*Your task*. Give again exactly the lines that run from the start of the records to the line holding "[TechCrunch är nu", both ends counted. Do not include the pictures.

Items from a data source
=== Section Start ===

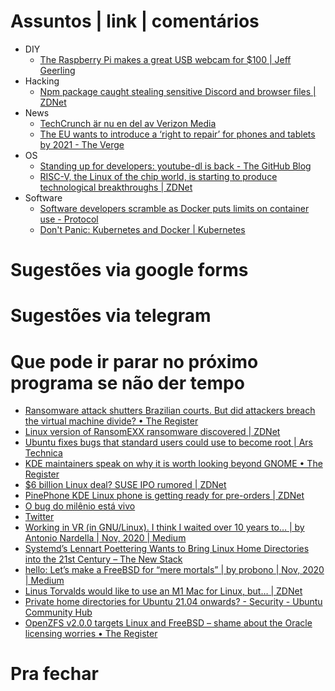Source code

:Assuntos | link | comentários
=============================
* DIY
  * [The Raspberry Pi makes a great USB webcam for $100 | Jeff Geerling](https://www.jeffgeerling.com/blog/2020/raspberry-pi-makes-great-usb-webcam-100)
* Hacking
  * [Npm package caught stealing sensitive Discord and browser files | ZDNet](https://www.zdnet.com/google-amp/article/npm-package-caught-stealing-sensitive-discord-and-browser-files/)
* News
  * [TechCrunch är nu en del av Verizon Media](https://techcrunch.com/2020/11/12/python-creator-guido-van-rossum-joins-microsoft/)
  * [The EU wants to introduce a ‘right to repair’ for phones and tablets by 2021 - The Verge](https://www.theverge.com/2020/3/11/21174941/eu-right-to-repair-phones-tablets-laptops-2021-ecodesign-directive)
* OS
  * [Standing up for developers: youtube-dl is back - The GitHub Blog](https://github.blog/2020-11-16-standing-up-for-developers-youtube-dl-is-back/)
  * [RISC-V, the Linux of the chip world, is starting to produce technological breakthroughs | ZDNet](https://www.zdnet.com/article/risc-v-the-linux-of-the-chip-world-is-starting-to-produce-technological-breakthroughs/?ftag=COS-05-10aaa0g&taid=5fc5ca4f585f620001d10698&utm_campaign=trueAnthem%3A+Trending+Content&utm_medium=trueAnthem&utm_source=twitter)
* Software
  * [Software developers scramble as Docker puts limits on container use - Protocol](https://www.protocol.com/docker-containers-software-developers)
  * [Don't Panic: Kubernetes and Docker | Kubernetes](https://kubernetes.io/blog/2020/12/02/dont-panic-kubernetes-and-docker/)


Sugestões via google forms
==========================

Sugestões via telegram
======================

Que pode ir parar no próximo programa se não der tempo
=======================================================
* [Ransomware attack shutters Brazilian courts. But did attackers breach the virtual machine divide? • The Register](https://www.theregister.com/2020/11/06/brazil_court_ransomware/)
* [Linux version of RansomEXX ransomware discovered | ZDNet](https://www.zdnet.com/article/linux-version-of-ransomexx-ransomware-discovered/)
* [Ubuntu fixes bugs that standard users could use to become root | Ars Technica](https://arstechnica.com/?p=1722318#p3)
* [KDE maintainers speak on why it is worth looking beyond GNOME • The Register](https://www.theregister.com/2020/11/16/kde_maintainers_speak_on_why/)
* [$6 billion Linux deal? SUSE IPO rumored | ZDNet](https://www.zdnet.com/google-amp/article/6-billion-linux-deal-suse-ipo-rumored/)
* [PinePhone KDE Linux phone is getting ready for pre-orders | ZDNet](https://www.zdnet.com/article/pinephone-kde-linux-phone-is-getting-ready-for-pre-orders/)
* [O bug do milênio está vivo](http://gotocobol.com.br/o-bug-do-milenio-esta-vivo/?fbclid=IwAR3-XX_GXr6RL_wrQuTjA2FzW135h3555iUCl7NadcQ5c0eJ0L1NOJVUSII)
* [Twitter](https://twitter.com/briankrebs/status/1330214272111173634?s=21)
* [Working in VR &#40;in GNU/Linux&#41;. I think I waited over 10 years to… | by Antonio Nardella | Nov, 2020 | Medium](https://antonionardella.medium.com/working-in-vr-in-gnu-linux-19a939d92d0c)
* [Systemd’s Lennart Poettering Wants to Bring Linux Home Directories into the 21st Century – The New Stack](https://thenewstack.io/systemds-lennart-poettering-wants-to-bring-linux-home-directories-into-the-21st-century/)
* [hello: Let’s make a FreeBSD for “mere mortals” | by probono | Nov, 2020 | Medium](https://medium.com/@probonopd/hello-lets-make-a-freebsd-for-mere-mortals-41b8f93ba075)
* [Linus Torvalds would like to use an M1 Mac for Linux, but… | ZDNet](https://www.zdnet.com/article/linus-torvalds-would-like-to-use-an-m1-mac-for-linux-but/?ftag=COS-05-10aaa0g&taid=5fbd4a356dc962000115b097&utm_campaign=trueAnthem%3A+Trending+Content&utm_medium=trueAnthem&utm_source=twitter)
* [Private home directories for Ubuntu 21.04 onwards? - Security - Ubuntu Community Hub](https://discourse.ubuntu.com/t/private-home-directories-for-ubuntu-21-04-onwards/19533)
* [OpenZFS v2.0.0 targets Linux and FreeBSD – shame about the Oracle licensing worries • The Register](https://www.theregister.com/2020/12/01/zfs_on_linux_now_openzfs/)


Pra fechar
==========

=== Section End ===

*Exercise output*.
Source code

:Assuntos | link | comentários
=============================
* DIY
  * [The Raspberry Pi makes a great USB webcam for $100 | Jeff Geerling](https://www.jeffgeerling.com/blog/2020/raspberry-pi-makes-great-usb-webcam-100)
* Hacking
  * [Npm package caught stealing sensitive Discord and browser files | ZDNet](https://www.zdnet.com/google-amp/article/npm-package-caught-stealing-sensitive-discord-and-browser-files/)
* News
  * [TechCrunch är nu en del av Verizon Media](https://techcrunch.com/2020/11/12/python-creator-guido-van-rossum-joins-microsoft/)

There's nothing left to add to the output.